A new study on why we crash has been released. I found it quite interesting. Thought I would share with the forum.
I was particularly intrigued by the findings that indicated riders don't scan ahead far enough. I wrote a paper when I was in college reagarding this very subject. Well, not exactly the same subject.
I was inspired to write the paper because I discovered that hikers/mountaineers tended to look down at their feet instead of looking up ahead. So I decided to research the psychological aspects concerning this behavior. Thus, the inspiration for the paper.
Turns out that as humans we do this in many forms as we navigate from place to place all the time. We allow our subconscious to assess the ongoing situation for dealing with danger. Our subconscious decides that the immediate threat, the next step, requires our attention.

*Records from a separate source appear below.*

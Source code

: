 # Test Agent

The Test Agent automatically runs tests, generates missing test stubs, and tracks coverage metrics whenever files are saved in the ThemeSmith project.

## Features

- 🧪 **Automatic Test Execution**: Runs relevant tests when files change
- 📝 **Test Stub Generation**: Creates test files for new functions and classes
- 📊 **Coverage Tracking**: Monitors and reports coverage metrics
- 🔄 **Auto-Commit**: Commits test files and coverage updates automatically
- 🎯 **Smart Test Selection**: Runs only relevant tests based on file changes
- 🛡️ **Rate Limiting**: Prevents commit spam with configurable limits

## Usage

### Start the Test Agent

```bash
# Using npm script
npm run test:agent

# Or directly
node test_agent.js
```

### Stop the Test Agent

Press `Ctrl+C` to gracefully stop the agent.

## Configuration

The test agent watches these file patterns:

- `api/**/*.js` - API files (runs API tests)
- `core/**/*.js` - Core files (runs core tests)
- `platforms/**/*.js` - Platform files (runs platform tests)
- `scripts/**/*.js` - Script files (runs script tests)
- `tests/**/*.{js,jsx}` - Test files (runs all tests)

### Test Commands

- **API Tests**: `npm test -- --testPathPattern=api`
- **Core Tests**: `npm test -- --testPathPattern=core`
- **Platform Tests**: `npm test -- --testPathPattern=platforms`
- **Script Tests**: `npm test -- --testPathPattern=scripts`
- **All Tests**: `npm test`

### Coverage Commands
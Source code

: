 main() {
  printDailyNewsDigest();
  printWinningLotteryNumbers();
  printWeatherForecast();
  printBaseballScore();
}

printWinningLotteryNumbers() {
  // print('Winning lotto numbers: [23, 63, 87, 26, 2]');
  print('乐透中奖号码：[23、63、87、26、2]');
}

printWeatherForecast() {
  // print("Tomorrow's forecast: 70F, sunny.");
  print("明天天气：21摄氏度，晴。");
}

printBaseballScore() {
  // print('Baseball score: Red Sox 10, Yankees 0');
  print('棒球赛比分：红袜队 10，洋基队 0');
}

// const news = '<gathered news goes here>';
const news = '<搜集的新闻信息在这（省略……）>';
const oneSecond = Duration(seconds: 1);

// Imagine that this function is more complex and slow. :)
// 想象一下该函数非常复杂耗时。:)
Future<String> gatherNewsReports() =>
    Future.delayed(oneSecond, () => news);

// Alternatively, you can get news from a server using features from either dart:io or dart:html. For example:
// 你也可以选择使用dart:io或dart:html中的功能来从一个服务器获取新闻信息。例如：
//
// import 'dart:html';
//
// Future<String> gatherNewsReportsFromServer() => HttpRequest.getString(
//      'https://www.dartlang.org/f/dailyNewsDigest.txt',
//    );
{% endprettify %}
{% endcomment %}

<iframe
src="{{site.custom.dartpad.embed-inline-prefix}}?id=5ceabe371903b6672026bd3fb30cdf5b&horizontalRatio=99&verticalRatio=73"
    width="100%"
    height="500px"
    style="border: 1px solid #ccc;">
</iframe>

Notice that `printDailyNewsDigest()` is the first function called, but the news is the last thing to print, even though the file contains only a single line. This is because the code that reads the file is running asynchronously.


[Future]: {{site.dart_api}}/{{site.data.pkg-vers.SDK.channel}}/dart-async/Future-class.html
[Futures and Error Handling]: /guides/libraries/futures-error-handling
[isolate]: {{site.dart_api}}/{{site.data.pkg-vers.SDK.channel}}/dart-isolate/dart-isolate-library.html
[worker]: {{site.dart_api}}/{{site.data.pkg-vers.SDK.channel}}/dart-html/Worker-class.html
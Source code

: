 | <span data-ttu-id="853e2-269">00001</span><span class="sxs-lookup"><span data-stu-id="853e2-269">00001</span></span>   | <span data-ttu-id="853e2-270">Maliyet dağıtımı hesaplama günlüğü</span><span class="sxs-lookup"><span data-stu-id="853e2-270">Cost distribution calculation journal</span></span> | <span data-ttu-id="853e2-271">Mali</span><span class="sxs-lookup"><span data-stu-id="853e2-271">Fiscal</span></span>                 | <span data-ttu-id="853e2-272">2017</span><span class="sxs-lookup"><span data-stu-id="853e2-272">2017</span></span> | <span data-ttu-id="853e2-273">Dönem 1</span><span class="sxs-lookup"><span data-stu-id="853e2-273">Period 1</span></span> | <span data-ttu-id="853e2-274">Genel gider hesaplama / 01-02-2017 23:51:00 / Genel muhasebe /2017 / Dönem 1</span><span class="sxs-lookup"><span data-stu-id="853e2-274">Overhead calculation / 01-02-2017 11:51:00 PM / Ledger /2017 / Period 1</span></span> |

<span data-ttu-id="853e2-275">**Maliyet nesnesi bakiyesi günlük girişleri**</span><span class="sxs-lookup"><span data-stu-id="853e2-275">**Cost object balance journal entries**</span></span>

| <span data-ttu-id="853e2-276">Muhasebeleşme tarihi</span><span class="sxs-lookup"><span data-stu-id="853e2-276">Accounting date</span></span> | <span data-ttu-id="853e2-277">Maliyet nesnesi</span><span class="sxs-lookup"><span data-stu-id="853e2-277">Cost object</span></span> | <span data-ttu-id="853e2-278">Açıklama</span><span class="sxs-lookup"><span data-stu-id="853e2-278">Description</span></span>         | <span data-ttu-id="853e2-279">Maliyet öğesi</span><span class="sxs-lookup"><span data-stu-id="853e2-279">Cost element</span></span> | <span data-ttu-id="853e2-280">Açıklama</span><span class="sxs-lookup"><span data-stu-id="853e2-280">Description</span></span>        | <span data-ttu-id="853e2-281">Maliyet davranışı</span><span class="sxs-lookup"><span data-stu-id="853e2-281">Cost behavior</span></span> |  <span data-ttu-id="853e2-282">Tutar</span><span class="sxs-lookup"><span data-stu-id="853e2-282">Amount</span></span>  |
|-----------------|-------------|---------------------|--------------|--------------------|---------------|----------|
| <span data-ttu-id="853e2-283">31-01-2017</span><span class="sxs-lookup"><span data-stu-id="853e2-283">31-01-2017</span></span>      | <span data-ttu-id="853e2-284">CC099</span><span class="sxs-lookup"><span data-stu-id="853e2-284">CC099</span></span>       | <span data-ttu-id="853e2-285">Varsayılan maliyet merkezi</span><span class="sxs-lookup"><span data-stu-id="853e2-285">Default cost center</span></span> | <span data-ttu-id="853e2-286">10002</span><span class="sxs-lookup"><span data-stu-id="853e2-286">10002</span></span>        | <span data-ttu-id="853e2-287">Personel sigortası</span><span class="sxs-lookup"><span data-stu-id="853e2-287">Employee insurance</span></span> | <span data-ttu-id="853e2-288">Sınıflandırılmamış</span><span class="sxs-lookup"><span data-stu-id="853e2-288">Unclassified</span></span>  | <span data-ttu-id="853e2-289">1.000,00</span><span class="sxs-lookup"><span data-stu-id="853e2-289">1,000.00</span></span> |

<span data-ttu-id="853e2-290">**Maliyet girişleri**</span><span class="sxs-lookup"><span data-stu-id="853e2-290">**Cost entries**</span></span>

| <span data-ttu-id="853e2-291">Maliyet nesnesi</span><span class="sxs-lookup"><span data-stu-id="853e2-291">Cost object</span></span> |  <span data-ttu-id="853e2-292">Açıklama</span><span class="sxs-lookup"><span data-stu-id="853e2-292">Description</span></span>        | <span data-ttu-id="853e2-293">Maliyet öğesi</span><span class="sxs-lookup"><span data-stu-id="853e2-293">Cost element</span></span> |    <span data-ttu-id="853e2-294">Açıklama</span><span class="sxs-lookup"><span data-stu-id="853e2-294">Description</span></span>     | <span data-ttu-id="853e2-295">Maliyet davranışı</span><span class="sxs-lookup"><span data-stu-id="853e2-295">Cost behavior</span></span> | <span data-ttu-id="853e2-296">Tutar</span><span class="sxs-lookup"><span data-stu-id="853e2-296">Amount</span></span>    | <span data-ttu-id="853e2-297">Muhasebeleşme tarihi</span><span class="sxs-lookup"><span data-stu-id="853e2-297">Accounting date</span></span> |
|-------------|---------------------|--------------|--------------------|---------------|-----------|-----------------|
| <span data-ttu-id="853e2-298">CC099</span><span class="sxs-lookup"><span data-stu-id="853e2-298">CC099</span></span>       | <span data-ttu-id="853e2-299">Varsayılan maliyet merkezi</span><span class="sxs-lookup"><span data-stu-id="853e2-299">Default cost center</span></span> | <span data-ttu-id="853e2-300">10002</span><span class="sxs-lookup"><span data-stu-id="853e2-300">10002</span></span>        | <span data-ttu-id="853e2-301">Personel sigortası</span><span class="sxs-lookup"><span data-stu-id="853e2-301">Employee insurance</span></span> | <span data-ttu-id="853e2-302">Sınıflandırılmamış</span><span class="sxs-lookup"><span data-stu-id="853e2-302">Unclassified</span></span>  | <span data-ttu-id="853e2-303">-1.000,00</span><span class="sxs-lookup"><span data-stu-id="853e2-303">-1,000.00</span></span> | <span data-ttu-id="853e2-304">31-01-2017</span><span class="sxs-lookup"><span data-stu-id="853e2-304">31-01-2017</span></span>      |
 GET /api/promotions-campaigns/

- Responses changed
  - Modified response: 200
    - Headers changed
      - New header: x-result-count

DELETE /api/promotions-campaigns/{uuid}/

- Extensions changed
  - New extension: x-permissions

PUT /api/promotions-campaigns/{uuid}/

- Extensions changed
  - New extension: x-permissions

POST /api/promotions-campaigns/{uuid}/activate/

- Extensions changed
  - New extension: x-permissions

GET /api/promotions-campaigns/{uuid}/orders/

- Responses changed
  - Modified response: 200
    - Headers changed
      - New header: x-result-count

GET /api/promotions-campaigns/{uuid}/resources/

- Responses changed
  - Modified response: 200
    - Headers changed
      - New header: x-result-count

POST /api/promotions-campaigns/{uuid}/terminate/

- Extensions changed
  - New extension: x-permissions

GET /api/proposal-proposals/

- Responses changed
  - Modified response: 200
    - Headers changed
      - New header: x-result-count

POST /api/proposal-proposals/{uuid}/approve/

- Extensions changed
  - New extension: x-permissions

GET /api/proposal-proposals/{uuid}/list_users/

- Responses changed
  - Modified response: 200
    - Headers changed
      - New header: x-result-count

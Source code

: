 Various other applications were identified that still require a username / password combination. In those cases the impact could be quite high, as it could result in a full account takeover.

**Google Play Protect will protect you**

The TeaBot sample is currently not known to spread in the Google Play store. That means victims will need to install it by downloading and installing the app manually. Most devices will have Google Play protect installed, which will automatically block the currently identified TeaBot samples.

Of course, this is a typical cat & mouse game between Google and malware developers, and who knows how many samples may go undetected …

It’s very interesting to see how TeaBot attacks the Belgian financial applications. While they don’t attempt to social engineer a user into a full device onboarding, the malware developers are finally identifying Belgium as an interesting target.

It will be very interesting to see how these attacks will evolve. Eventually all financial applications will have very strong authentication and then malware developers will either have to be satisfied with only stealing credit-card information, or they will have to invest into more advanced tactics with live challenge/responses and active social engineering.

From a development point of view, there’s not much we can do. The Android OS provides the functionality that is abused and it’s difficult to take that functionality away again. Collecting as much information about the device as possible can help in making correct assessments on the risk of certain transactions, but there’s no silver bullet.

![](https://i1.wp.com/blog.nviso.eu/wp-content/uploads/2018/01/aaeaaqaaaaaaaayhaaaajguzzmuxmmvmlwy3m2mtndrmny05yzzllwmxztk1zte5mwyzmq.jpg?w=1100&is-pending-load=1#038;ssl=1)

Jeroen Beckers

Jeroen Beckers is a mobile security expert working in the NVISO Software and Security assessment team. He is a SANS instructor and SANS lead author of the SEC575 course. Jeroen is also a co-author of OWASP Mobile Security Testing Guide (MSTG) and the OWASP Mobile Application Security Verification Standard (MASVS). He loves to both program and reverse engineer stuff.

This can be very dangerous when riding a motorcycle! As the author in the article pointed out:
We’re not keeping our eyes up and looking far down the road, to see the developing situation that is going to cause the driver in front of us to slam on his brakes, or to spot the hunk of exploded truck tire lying in our lane. Those things are taking us by surprise and we’re not giving ourselves enough time to react.
The concern for the immediate threat is something we learned while trying to survive in a very primitive world where we did not exists at the top of the food chain. Evolution has trained us to scan for the immediate threat. It's actually an innate ability that we are born with.
We tell ourselves as riders that we need to learn to scan ahead. It's easy to fool ourselves into thinking that we have accomplished this when riding. If you want to really test this try it when you're walking. Most people will be shocked to learn how much they look down at their next footfalls instead of scanning ahead.
It takes some serious effort to retrain ourselves to scan ahead. Obviously, this can be a life saving skill when riding!